Self-driving cars are already on the streets, even if they aren’t available for the general public to own and operate yet. The former Google engineers at Waymo have driven their autonomous vehicles more than 7 million miles on city streets, and more than 2.7 billion miles in simulated environments in 2017 alone.
In addition to being convenient and technologically fascinating, self-driving cars have the power to save lives. Once perfected, they’ll make far fewer mistakes than their human driver counterparts, and could declutter the roads, reducing traffic, and therefore, the risk of injury and death while driving.
But there are other, less expected consequences of a self-driving car revolution—and it’s easy to lose sight of them when we’re focused on the core debate.
The Unexpected Consequences of Autonomous Vehicles
Lawmakers, engineers, and consumers are fixated on arguing about whether self-driving cars would be safer than human drivers (even though the objective evidence is clear), or whether they’re in danger of being hacked. But we aren’t talking about the other ways self-driving cars could change our lives:
- Older car retirement. As self-driving cars become more affordable and more available, people aren’t going to want to keep their old manual cars around. And with fewer buyers and lower prices for those cars, we may see an increase in Texas junk cars and vehicle recycling. The surge in car disposal would put a burden on recyclers, and could lead us with a waste disposal problem, not to mention causing problems for the secondary market.
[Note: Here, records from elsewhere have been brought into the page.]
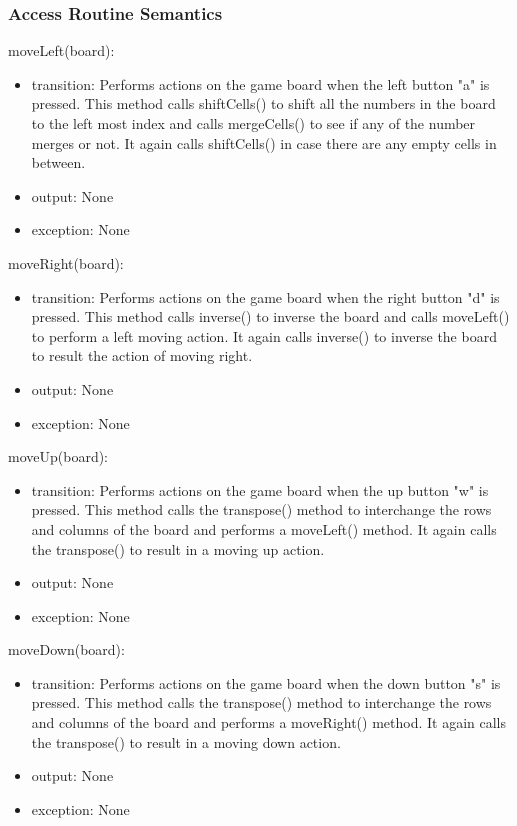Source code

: \documentclass[12pt]{article}
\begin{document}
\subsubsection* {Access Routine Semantics}

moveLeft(board):
\begin{itemize}
    \item transition: Performs actions on the game board when the left button "a" is pressed. This method calls shiftCells() to shift all the numbers in the board to the left most index and calls mergeCells() to see if any of the number merges or not. It again calls shiftCells() in case there are any empty cells in between.
    \item output: None
    \item exception: None
\end{itemize}

\noindent moveRight(board):
\begin{itemize}
    \item transition: Performs actions on the game board when the right button "d" is pressed. This method calls inverse() to inverse the board and calls moveLeft() to perform a left moving action. It again calls inverse() to inverse the board to result the action of moving right.
    \item output: None
    \item exception: None
\end{itemize}

\noindent moveUp(board):
\begin{itemize}
    \item transition: Performs actions on the game board when the up button "w" is pressed. This method calls the transpose() method to interchange the rows and columns of the board and performs a moveLeft() method. It again calls the transpose() to result in a moving up action.
    \item output: None
    \item exception: None
\end{itemize}

\noindent moveDown(board):
\begin{itemize}
    \item transition: Performs actions on the game board when the down button "s" is pressed. This method calls the transpose() method to interchange the rows and columns of the board and performs a moveRight() method. It again calls the transpose() to result in a moving down action.
    \item output: None
    \item exception: None
\end{itemize}
\end{document}
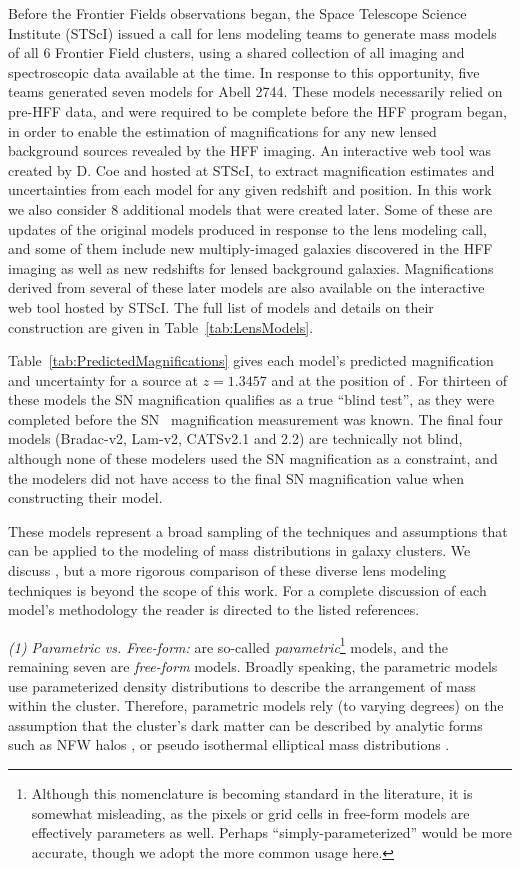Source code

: Before the Frontier Fields observations began, the Space Telescope
Science Institute (STScI) issued a call for lens modeling teams to
generate mass models of all 6 Frontier Field clusters, using a shared
collection of all imaging and spectroscopic data available at the
time.  In response to this opportunity, five teams generated seven
models for Abell 2744.  These models necessarily relied on
pre-HFF data, and were required to be complete before the HFF program
began, in order to enable the estimation of magnifications for any new
lensed background sources revealed by the HFF imaging. An interactive
web tool was created by D. Coe and hosted at STScI, to extract
magnification estimates and uncertainties from each model for any
given redshift and position.  In this work we also consider 8
additional models that were created later.  Some of these are
updates of the original models produced in response to the lens
modeling call,  and some of them include new
multiply-imaged galaxies discovered in the HFF imaging as well as new
redshifts for lensed background galaxies.  Magnifications derived from
several of these later models are also available on the interactive
web tool hosted by STScI.  The full list of models and details on
their construction are given in Table~\ref{tab:LensModels}.



Table~\ref{tab:PredictedMagnifications} gives each model's predicted
magnification and uncertainty for a source at $z=1.3457$ and at the
position of \tomas.  
For thirteen of these models the SN magnification qualifies as a true
``blind test'', as they were completed before the SN \tomas\
magnification measurement was known.  The final four models
(Bradac-v2, Lam-v2, CATSv2.1 and 2.2) are technically not blind,
although none of these modelers used the SN magnification as a
constraint, and the modelers did not have access to the final SN
magnification value when constructing their model.

These models represent a broad sampling of the
techniques and assumptions that can be applied to the modeling of mass
distributions in galaxy clusters. 
We discuss , but
a more rigorous comparison of these diverse lens modeling techniques
is beyond the scope of this work. For a complete discussion of each
model's methodology the reader is directed to the listed references.

\smallskip
{\it (1) Parametric vs. Free-form:}
 are so-called {\it parametric}\footnote{Although this
nomenclature is becoming standard in the literature, it is somewhat
misleading, as the pixels or grid cells in free-form models are
effectively parameters as well. Perhaps ``simply-parameterized'' would
be more accurate, though we adopt the more common usage here.}
models, and the remaining seven are {\it free-form} models.  
Broadly speaking, the parametric models use parameterized density
distributions to describe the arrangement of mass within the cluster.
Therefore, parametric models rely (to
varying degrees) on the assumption that the cluster's dark matter can
be described by analytic forms such as NFW halos \citep{Navarro:1997},
or pseudo isothermal elliptical mass
distributions \citep[PIEMD][]{Kassiola:1993}.

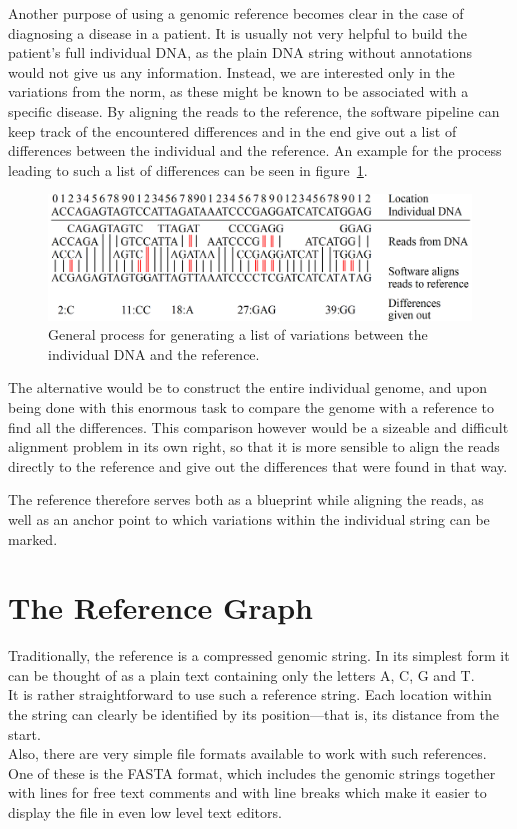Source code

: \documentclass[a4paper,12pt,twoside,BCOR=10mm]{scrbook}
\begin{document}
Another purpose of using a genomic reference becomes clear
in the case of diagnosing a disease in a patient.
It is usually not very helpful to build the patient's full individual DNA, as the plain DNA string without
annotations would not give us any information.
Instead, we are interested only in the variations from the norm,
as these might be known to be associated with a specific disease.
By aligning the reads to the reference, the software pipeline can keep track
of the encountered differences and in the end give out a list of differences between the individual and the reference.
An example for the process leading to such a list of differences
can be seen in figure~\ref{fig:evo_intro_general_variation_calling_process}.
\begin{figure}[!htb]
\centering
\includegraphics[width=\textwidth]{evo_intro_general_variation_calling_process.png}
\caption[General variation calling process]{General process for generating a list of variations between the individual DNA and the reference.} \label{fig:evo_intro_general_variation_calling_process}
\end{figure}
The alternative would be to construct the entire individual genome, and upon being done with this enormous task to
compare the genome with a reference to find all the differences. This comparison however would be a sizeable
and difficult alignment problem in its own right, so that it is more sensible to align the reads directly to the reference
and give out the differences that were found in that way.

The reference therefore serves both as a blueprint while aligning the reads,
as well as an anchor point to which variations within the individual string can be marked.

\section{The Reference Graph}

Traditionally, the reference is a compressed genomic string.
In its simplest form it can be thought of as a plain text containing only the letters
A, C, G and T. \\
It is rather straightforward to use such a reference string.
Each location within the string can clearly be identified by its position---that is,
its distance from the start. \\
Also, there are very simple file formats available to work with
such references. One of these is the FASTA format, which includes the genomic
strings together with lines for free text comments and with line breaks which
make it easier to display the file in even low level text editors.
\end{document}
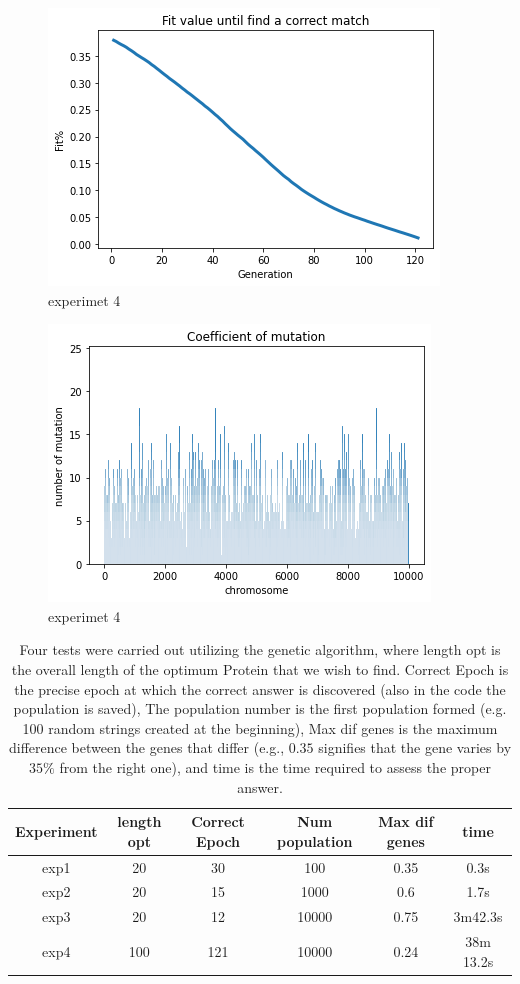 \documentclass[letterpaper]{article} %
\begin{document}
\begin{figure}[h]
\centering
    \includegraphics[scale = 0.5]{fitpop10000v2.png}
    \caption{experimet 4}
\end{figure}
\begin{figure}[h]
 \centering
 \includegraphics[scale = 0.5]{histpop10000v2.png}
 \caption{experimet 4}
\end{figure}

\begin{table}[t]
\centering
\begin{tabular}{|c|c|c|c|c|c|}
        \hline
            Experiment & length opt & Correct Epoch & Num population & Max dif genes & time \\
            \hline
            exp1& 20 & 30 & 100 & 0.35 & 0.3s \\
            exp2& 20 & 15 & 1000 & 0.6 & 1.7s \\
            exp3& 20 & 12 & 10000 & 0.75 & 3m42.3s\\
            exp4& 100 & 121 & 10000 & 0.24 & 38m 13.2s\\
            \hline
    \end{tabular}
    \caption{Four tests were carried out utilizing the genetic algorithm, where length opt is the overall length of the optimum Protein that we wish to find. Correct Epoch is the precise epoch at which the correct answer is discovered (also in the code the population is saved), The population number is the first population formed (e.g. 100 random strings created at the beginning), Max dif genes is the maximum difference between the genes that differ (e.g., $0.35$ signifies that the gene varies by $35\%$ from the right one), and time is the time required to assess the proper answer.}
\end{table}
\end{document}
- Car sickness. We’re used to driving or being passengers in cars that are operated by human drivers, but we may not be equipped for a driverless experience. It’s estimated that somewhere between 6 and 12 percent of people in a driverless car will experience motion sickness. While that may not seem like a big deal, it could significantly impact the way we treat driverless cars, and affect who has access to them.
- Reduced labor demand. There are currently more than 4 million Americans employed as truck drivers, and millions more employed as taxi drivers, Uber/Lyft drivers, chauffeurs, and other professions that require extensive driving. When we have a fleet of self-driving vehicles to autonomously take us wherever we want to go, what’s going to happen to those millions of jobs? The resulting impact on the economy would be devastating, at least temporarily, as those professionals left their chosen field and developed new skill sets.
- Car bullying. It seems strange to think of people “bullying” self-driving cars, but it’s a legitimate possibility. Autonomous vehicles will need to follow a firm set of rules to ensure driver and pedestrian safety, but those rules could be easily exploited. For example, a pedestrian who knows that a self-driving car will never take an action to endanger a pedestrian’s life may obstruct the vehicle’s path in an effort to communicate with the passengers within, or purely for amusement. Already, at least one person has used autonomous vehicles’ programming to never pass a solid white line to trap those vehicles in salt circles.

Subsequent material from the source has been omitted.